Plain-text document sources
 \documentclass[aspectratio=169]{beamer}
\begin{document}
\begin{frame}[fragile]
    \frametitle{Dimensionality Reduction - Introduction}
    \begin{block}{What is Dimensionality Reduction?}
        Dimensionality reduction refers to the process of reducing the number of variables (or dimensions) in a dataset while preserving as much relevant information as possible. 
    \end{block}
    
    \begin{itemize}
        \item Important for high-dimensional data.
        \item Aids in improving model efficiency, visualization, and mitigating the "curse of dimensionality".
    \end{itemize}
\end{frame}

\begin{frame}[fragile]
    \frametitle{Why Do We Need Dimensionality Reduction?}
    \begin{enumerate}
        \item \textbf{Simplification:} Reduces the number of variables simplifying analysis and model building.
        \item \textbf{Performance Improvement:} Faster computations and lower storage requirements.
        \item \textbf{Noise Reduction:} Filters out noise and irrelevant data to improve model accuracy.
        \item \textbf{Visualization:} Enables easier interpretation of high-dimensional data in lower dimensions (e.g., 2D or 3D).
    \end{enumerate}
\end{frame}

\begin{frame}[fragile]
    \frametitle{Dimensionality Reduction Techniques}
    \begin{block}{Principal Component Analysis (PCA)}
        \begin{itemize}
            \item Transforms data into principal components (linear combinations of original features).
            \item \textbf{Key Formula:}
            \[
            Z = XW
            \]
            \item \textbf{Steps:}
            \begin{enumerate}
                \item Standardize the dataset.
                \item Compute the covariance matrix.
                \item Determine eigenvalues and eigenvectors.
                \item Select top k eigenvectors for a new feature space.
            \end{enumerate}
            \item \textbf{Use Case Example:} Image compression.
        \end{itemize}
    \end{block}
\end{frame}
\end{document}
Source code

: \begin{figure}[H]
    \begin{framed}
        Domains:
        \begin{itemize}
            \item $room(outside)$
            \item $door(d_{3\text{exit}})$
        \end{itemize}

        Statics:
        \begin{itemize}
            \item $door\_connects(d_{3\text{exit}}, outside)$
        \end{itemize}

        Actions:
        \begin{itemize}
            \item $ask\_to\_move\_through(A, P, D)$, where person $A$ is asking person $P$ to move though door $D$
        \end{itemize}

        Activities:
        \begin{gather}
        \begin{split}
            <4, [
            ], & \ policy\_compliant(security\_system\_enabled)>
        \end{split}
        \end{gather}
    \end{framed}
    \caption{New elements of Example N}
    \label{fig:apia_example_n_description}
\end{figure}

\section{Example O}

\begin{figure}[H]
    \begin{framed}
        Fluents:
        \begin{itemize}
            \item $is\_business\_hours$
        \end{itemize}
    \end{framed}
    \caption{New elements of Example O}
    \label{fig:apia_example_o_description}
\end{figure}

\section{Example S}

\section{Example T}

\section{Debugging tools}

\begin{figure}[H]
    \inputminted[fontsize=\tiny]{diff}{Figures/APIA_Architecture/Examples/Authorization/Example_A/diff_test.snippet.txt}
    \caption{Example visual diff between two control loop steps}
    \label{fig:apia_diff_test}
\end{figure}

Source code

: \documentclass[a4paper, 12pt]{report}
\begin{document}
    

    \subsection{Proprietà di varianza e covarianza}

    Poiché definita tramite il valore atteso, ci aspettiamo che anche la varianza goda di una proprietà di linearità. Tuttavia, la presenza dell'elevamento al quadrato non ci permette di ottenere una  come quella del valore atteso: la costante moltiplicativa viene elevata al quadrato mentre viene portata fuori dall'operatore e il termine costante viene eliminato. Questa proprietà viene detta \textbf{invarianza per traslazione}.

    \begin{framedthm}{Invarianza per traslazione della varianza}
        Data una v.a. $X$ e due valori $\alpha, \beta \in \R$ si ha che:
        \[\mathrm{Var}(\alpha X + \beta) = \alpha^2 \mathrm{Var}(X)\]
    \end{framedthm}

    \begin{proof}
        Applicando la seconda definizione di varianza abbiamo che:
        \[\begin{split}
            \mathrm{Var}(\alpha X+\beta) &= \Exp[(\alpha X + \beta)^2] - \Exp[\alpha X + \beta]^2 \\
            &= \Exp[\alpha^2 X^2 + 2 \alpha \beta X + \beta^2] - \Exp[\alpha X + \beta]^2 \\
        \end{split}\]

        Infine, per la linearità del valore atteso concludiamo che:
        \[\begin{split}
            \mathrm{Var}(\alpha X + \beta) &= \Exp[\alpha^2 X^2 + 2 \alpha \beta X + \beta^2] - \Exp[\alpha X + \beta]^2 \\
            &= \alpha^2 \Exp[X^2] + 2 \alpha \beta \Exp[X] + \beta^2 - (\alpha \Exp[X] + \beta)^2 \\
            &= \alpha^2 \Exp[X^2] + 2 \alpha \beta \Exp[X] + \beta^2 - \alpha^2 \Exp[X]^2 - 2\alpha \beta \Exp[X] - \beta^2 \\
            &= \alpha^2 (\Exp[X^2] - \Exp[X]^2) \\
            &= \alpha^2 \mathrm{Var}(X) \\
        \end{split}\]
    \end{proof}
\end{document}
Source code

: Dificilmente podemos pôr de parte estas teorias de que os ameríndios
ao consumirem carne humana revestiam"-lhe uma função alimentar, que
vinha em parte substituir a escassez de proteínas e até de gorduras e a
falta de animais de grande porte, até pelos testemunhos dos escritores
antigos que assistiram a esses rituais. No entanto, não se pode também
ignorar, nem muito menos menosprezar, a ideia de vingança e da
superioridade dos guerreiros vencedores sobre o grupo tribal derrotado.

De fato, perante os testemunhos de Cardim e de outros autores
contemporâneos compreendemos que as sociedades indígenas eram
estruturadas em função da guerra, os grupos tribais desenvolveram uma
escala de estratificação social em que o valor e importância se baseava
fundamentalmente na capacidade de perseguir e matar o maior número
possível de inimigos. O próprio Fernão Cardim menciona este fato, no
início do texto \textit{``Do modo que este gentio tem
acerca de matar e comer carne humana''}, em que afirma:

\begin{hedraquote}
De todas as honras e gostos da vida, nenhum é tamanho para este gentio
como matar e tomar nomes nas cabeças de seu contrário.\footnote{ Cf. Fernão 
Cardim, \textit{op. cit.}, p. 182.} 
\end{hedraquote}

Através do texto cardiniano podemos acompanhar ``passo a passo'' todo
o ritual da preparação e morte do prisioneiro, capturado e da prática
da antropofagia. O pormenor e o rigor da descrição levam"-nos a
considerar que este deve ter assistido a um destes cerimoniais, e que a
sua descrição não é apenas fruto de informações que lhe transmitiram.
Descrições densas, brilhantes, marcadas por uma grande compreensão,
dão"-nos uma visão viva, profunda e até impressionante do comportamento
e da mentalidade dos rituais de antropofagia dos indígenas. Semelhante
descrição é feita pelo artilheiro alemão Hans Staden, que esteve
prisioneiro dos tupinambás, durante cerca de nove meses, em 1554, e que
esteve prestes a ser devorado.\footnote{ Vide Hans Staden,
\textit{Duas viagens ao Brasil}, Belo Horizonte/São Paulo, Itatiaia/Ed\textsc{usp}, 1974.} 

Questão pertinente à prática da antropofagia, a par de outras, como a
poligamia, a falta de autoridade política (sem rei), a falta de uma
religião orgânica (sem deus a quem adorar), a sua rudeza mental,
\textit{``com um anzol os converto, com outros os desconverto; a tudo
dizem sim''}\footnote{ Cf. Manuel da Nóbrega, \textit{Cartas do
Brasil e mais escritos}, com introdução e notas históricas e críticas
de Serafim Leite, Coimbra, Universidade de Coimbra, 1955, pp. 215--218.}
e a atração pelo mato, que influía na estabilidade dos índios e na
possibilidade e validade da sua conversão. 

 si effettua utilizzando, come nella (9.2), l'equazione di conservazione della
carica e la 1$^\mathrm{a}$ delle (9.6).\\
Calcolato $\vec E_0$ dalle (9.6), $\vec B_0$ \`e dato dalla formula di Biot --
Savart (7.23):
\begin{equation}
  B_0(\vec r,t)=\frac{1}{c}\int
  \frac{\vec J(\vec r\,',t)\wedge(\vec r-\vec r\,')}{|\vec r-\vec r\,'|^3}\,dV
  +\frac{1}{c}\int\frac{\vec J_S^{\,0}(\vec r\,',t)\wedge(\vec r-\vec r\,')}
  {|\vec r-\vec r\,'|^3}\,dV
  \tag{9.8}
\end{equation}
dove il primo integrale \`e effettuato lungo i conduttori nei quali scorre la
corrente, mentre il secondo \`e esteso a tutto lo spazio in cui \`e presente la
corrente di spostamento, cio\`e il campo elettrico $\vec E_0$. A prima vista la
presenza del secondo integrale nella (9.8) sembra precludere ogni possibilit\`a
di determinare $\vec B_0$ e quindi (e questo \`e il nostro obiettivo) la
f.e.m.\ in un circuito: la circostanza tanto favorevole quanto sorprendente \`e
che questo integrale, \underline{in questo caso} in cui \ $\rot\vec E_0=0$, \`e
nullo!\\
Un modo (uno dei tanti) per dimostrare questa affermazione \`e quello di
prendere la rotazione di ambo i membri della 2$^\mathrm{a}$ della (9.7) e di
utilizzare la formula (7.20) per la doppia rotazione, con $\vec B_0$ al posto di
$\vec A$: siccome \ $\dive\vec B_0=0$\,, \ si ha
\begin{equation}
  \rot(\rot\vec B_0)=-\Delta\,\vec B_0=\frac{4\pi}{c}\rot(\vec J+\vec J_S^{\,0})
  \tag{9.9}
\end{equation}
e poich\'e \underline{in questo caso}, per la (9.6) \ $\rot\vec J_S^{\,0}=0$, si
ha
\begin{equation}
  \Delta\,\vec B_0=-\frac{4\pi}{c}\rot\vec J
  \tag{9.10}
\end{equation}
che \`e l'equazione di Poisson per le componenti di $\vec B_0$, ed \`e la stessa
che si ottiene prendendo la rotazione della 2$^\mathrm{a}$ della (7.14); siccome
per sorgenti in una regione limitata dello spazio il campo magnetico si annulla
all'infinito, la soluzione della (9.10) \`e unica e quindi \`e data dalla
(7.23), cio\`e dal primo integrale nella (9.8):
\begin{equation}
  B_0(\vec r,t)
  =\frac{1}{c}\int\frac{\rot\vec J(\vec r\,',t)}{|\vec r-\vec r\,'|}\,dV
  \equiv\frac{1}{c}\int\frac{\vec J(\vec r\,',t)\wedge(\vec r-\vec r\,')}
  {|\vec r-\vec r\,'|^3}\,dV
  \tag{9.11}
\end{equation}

▶ **TASK ITEM**
Line count for "humana": count the lines in the records above that hold this word, and give only the number.

▶ **RESPONSE AREA**
2